The worst-case query time for kd-trees is $\mathcal{O}(N^{1 - 1/K} + I)$, which is not very encouraging. (See Data Structures for Range Searching.) However, if the query range is nearly cubical and contains few elements the average case performance is much better:

\[ \mathrm{Preprocess} = \mathcal{O}(N \log N), \quad \mathrm{Reprocess} = \mathcal{O}(N \log N), \quad \mathrm{Storage} = \mathcal{O}(N), \]

\[ \mathrm{Query} = \mathcal{O}\left( N^{1 - 1 / k} + I \right), \quad \mathrm{AverageQuery} = \mathcal{O}(\log N + I) \]

The figures below show the execution times and storage requirements for the chair problem. The best execution times are obtained for leaf sizes of 4 or 8. There is a moderately high memory overhead for small leaf sizes. For the random points problem, a leaf size of 8 gives the best performance and has a modest memory overhead.

KDTreeLeafSizeChairTime.jpg

The effect of leaf size on the execution time for the kd-tree and the chair problem.

KDTreeLeafSizeChairMemory.jpg

The effect of leaf size on the memory usage for the kd-tree and the chair problem.

KDTreeLeafSizeRandomTime.jpg

The effect of leaf size on the execution time for the kd-tree and the random points problem.

KDTreeLeafSizeRandomMemory.jpg

The effect of leaf size on the memory usage for the kd-tree and the random points problem.

In the figure below we show the best leaf size versus the average number of records in a query for the random points problem.
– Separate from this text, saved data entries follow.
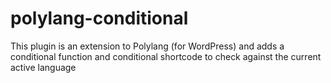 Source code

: # polylang-conditional
This plugin is an extension to Polylang (for WordPress) and adds a conditional function and conditional shortcode to check against the current active language
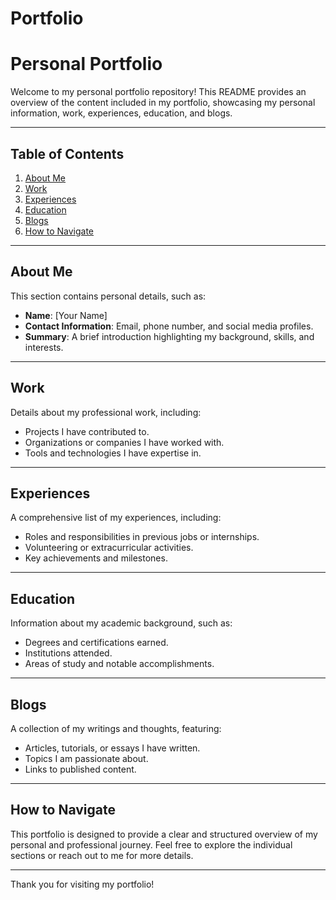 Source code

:# Portfolio
# Personal Portfolio

Welcome to my personal portfolio repository! This README provides an overview of the content included in my portfolio, showcasing my personal information, work, experiences, education, and blogs.

---

## Table of Contents

1. [About Me](#about-me)
2. [Work](#work)
3. [Experiences](#experiences)
4. [Education](#education)
5. [Blogs](#blogs)
6. [How to Navigate](#how-to-navigate)

---

## About Me

This section contains personal details, such as:
- **Name**: [Your Name]
- **Contact Information**: Email, phone number, and social media profiles.
- **Summary**: A brief introduction highlighting my background, skills, and interests.

---

## Work

Details about my professional work, including:
- Projects I have contributed to.
- Organizations or companies I have worked with.
- Tools and technologies I have expertise in.

---

## Experiences

A comprehensive list of my experiences, including:
- Roles and responsibilities in previous jobs or internships.
- Volunteering or extracurricular activities.
- Key achievements and milestones.

---

## Education

Information about my academic background, such as:
- Degrees and certifications earned.
- Institutions attended.
- Areas of study and notable accomplishments.

---

## Blogs

A collection of my writings and thoughts, featuring:
- Articles, tutorials, or essays I have written.
- Topics I am passionate about.
- Links to published content.

---

## How to Navigate

This portfolio is designed to provide a clear and structured overview of my personal and professional journey. Feel free to explore the individual sections or reach out to me for more details.

---

Thank you for visiting my portfolio!


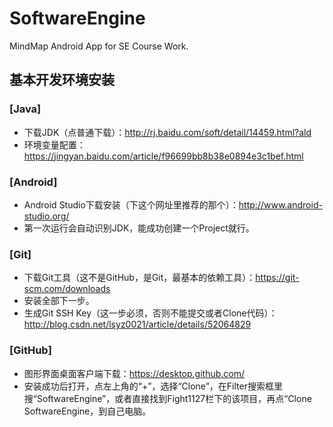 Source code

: # SoftwareEngine
MindMap Android App for SE Course Work.

## 基本开发环境安装
### [Java]
* 下载JDK（点普通下载）：http://rj.baidu.com/soft/detail/14459.html?ald
* 环境变量配置：https://jingyan.baidu.com/article/f96699bb8b38e0894e3c1bef.html

### [Android]
* Android Studio下载安装（下这个网址里推荐的那个）：http://www.android-studio.org/
* 第一次运行会自动识别JDK，能成功创建一个Project就行。

### [Git]
* 下载Git工具（这不是GitHub，是Git，最基本的依赖工具）：https://git-scm.com/downloads
* 安装全部下一步。
* 生成Git SSH Key（这一步必须，否则不能提交或者Clone代码）：http://blog.csdn.net/lsyz0021/article/details/52064829

### [GitHub]
* 图形界面桌面客户端下载：https://desktop.github.com/
* 安装成功后打开，点左上角的“+”，选择“Clone”，在Filter搜索框里搜“SoftwareEngine”，或者直接找到Fight1127栏下的该项目，再点“Clone SoftwareEngine，到自己电脑。

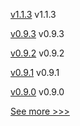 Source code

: 
[v1.1.3](https://github.com/hyperledger/firefly-ui/releases/tag/v1.1.3) v1.1.3

[v0.9.3](https://github.com/hyperledger-labs/fabric-builder-k8s/releases/tag/v0.9.3) v0.9.3

[v0.9.2](https://github.com/hyperledger-labs/fabric-builder-k8s/releases/tag/v0.9.2) v0.9.2

[v0.9.1](https://github.com/hyperledger-labs/fabric-builder-k8s/releases/tag/v0.9.1) v0.9.1

[v0.9.0](https://github.com/hyperledger-labs/fabric-builder-k8s/releases/tag/v0.9.0) v0.9.0


[See more >>>](https://start-here.hyperledger.org/releases)
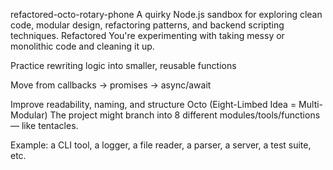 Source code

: refactored-octo-rotary-phone
A quirky Node.js sandbox for exploring clean code, modular design, refactoring patterns, and backend scripting techniques.
Refactored
You're experimenting with taking messy or monolithic code and cleaning it up.

Practice rewriting logic into smaller, reusable functions

Move from callbacks → promises → async/await

Improve readability, naming, and structure Octo (Eight-Limbed Idea = Multi-Modular)
The project might branch into 8 different modules/tools/functions — like tentacles.

Example: a CLI tool, a logger, a file reader, a parser, a server, a test suite, etc.
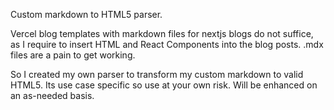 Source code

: Custom markdown to HTML5 parser.

Vercel blog templates with markdown files for nextjs blogs do not suffice, as I require to insert HTML and React Components into the blog posts.
.mdx files are a pain to get working.

So I created my own parser to transform my custom markdown to valid HTML5.
Its use case specific so use at your own risk. Will be enhanced on an as-needed basis.
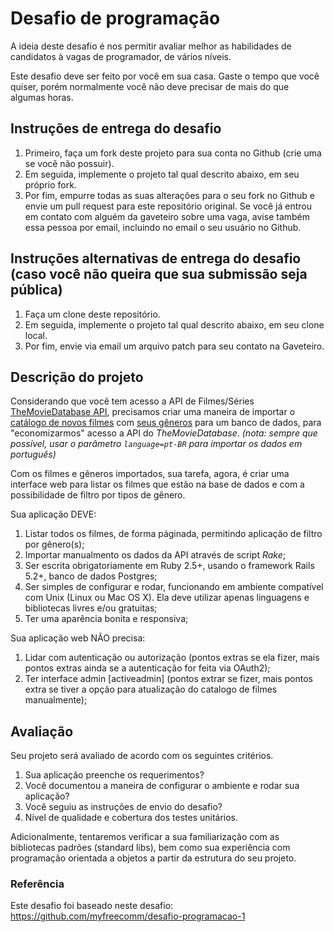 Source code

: # Desafio de programação

A ideia deste desafio é nos permitir avaliar melhor as habilidades de candidatos à vagas de programador, de vários níveis.

Este desafio deve ser feito por você em sua casa. Gaste o tempo que você quiser, porém normalmente você não deve precisar de mais do que algumas horas.

## Instruções de entrega do desafio
1. Primeiro, faça um fork deste projeto para sua conta no Github (crie uma se você não possuir).
1. Em seguida, implemente o projeto tal qual descrito abaixo, em seu próprio fork.
1. Por fim, empurre todas as suas alterações para o seu fork no Github e envie um pull request para este repositório original. Se você já entrou em contato com alguém da gaveteiro sobre uma vaga, avise também essa pessoa por email, incluindo no email o seu usuário no Github.

## Instruções alternativas de entrega do desafio (caso você não queira que sua submissão seja pública)
1. Faça um clone deste repositório.
1. Em seguida, implemente o projeto tal qual descrito abaixo, em seu clone local.
1. Por fim, envie via email um arquivo patch para seu contato na Gaveteiro.

## Descrição do projeto

Considerando que você tem acesso a API de Filmes/Séries [TheMovieDatabase API](https://www.themoviedb.org/documentation/api), precisamos criar uma maneira de importar o [catálogo de novos filmes](https://developers.themoviedb.org/3/movies/get-upcoming) com [seus gêneros](https://developers.themoviedb.org/3/genres/get-movie-list) para um banco de dados, para "economizarmos" acesso a API do _TheMovieDatabase_. _(nota: sempre que possível, usar o parâmetro `language=pt-BR` para importar os dados em português)_

Com os filmes e gêneros importados, sua tarefa, agora, é criar uma interface web para listar os filmes que estão na base de dados e com a possibilidade de filtro por tipos de gênero.

Sua aplicação DEVE:

1. Listar todos os filmes, de forma páginada, permitindo aplicação de filtro por gênero(s);
1. Importar manualmento os dados da API através de script _Rake_;
1. Ser escrita obrigatoriamente em Ruby 2.5+, usando o framework Rails 5.2+, banco de dados Postgres;
1. Ser simples de configurar e rodar, funcionando em ambiente compatível com Unix (Linux ou Mac OS X). Ela deve utilizar apenas linguagens e bibliotecas livres e/ou gratuitas;
1. Ter uma aparência bonita e responsiva;

Sua aplicação web NÃO precisa:

1. Lidar com autenticação ou autorização (pontos extras se ela fizer, mais pontos extras ainda se a autenticação for feita via OAuth2);
1. Ter interface admin [activeadmin] (pontos extrar se fizer, mais pontos extra se tiver a opção para atualização do catalogo de filmes manualmente);

## Avaliação

Seu projeto será avaliado de acordo com os seguintes critérios.

1. Sua aplicação preenche os requerimentos?
1. Você documentou a maneira de configurar o ambiente e rodar sua aplicação?
1. Você seguiu as instruções de envio do desafio?
1. Nível de qualidade e cobertura dos testes unitários.

Adicionalmente, tentaremos verificar a sua familiarização com as bibliotecas padrões (standard libs), bem como sua experiência com programação orientada a objetos a partir da estrutura do seu projeto.

### Referência

Este desafio foi baseado neste desafio: https://github.com/myfreecomm/desafio-programacao-1
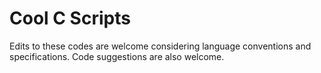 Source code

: # Cool C Scripts

Edits to these codes are welcome considering language conventions and specifications.
Code suggestions are also welcome.
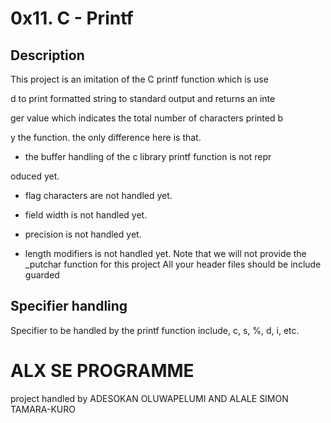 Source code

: # 0x11. C - Printf

## Description

This project is an imitation of the C printf function which is use

d to print formatted string to standard output and returns an inte

ger value which indicates the total number of characters printed b

y the function. the only difference here is that.

- the buffer handling of the c library printf function is not repr

oduced yet.

- flag characters are not handled yet.

- field width is not handled yet.

- precision is not handled yet.

- length modifiers is not handled yet.
  Note that we will not provide the \_putchar function for this project
  All your header files should be include guarded

## Specifier handling

Specifier to be handled by the printf function include, c, s, %, d, i, etc.

# ALX SE PROGRAMME

project handled by ADESOKAN OLUWAPELUMI AND ALALE SIMON TAMARA-KURO
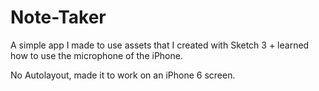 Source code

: # Note-Taker

A simple app I made to use assets that I created with Sketch 3 + learned how to use the microphone of the iPhone.

No Autolayout, made it to work on an iPhone 6 screen. 

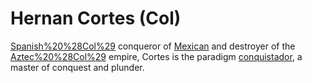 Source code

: # Hernan Cortes (Col)

[Spanish%20%28Col%29](Spanish) conqueror of [Mexican](Mexico) and destroyer of the [Aztec%20%28Col%29](Aztec) empire, Cortes is the paradigm [conquistador](conquistador), a master of conquest and plunder.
We see that the best leaf size is correlated to the number of records in a query. For small query sizes, the best leaf size is on the order of the number of records in a query. For larger queries, it is best to choose a larger leaf size. However, the best leaf size is much smaller than the number of records in a query. This leaf size balances the costs of accessing leaves and testing records for inclusion in the range. It reflects that the cost of accessing many leaves is amortized by the structure of the tree.

KDTreeLeafSizeRandomBestSize.jpg

The best leaf size as a function of records per query for the kd-tree and the random points problem.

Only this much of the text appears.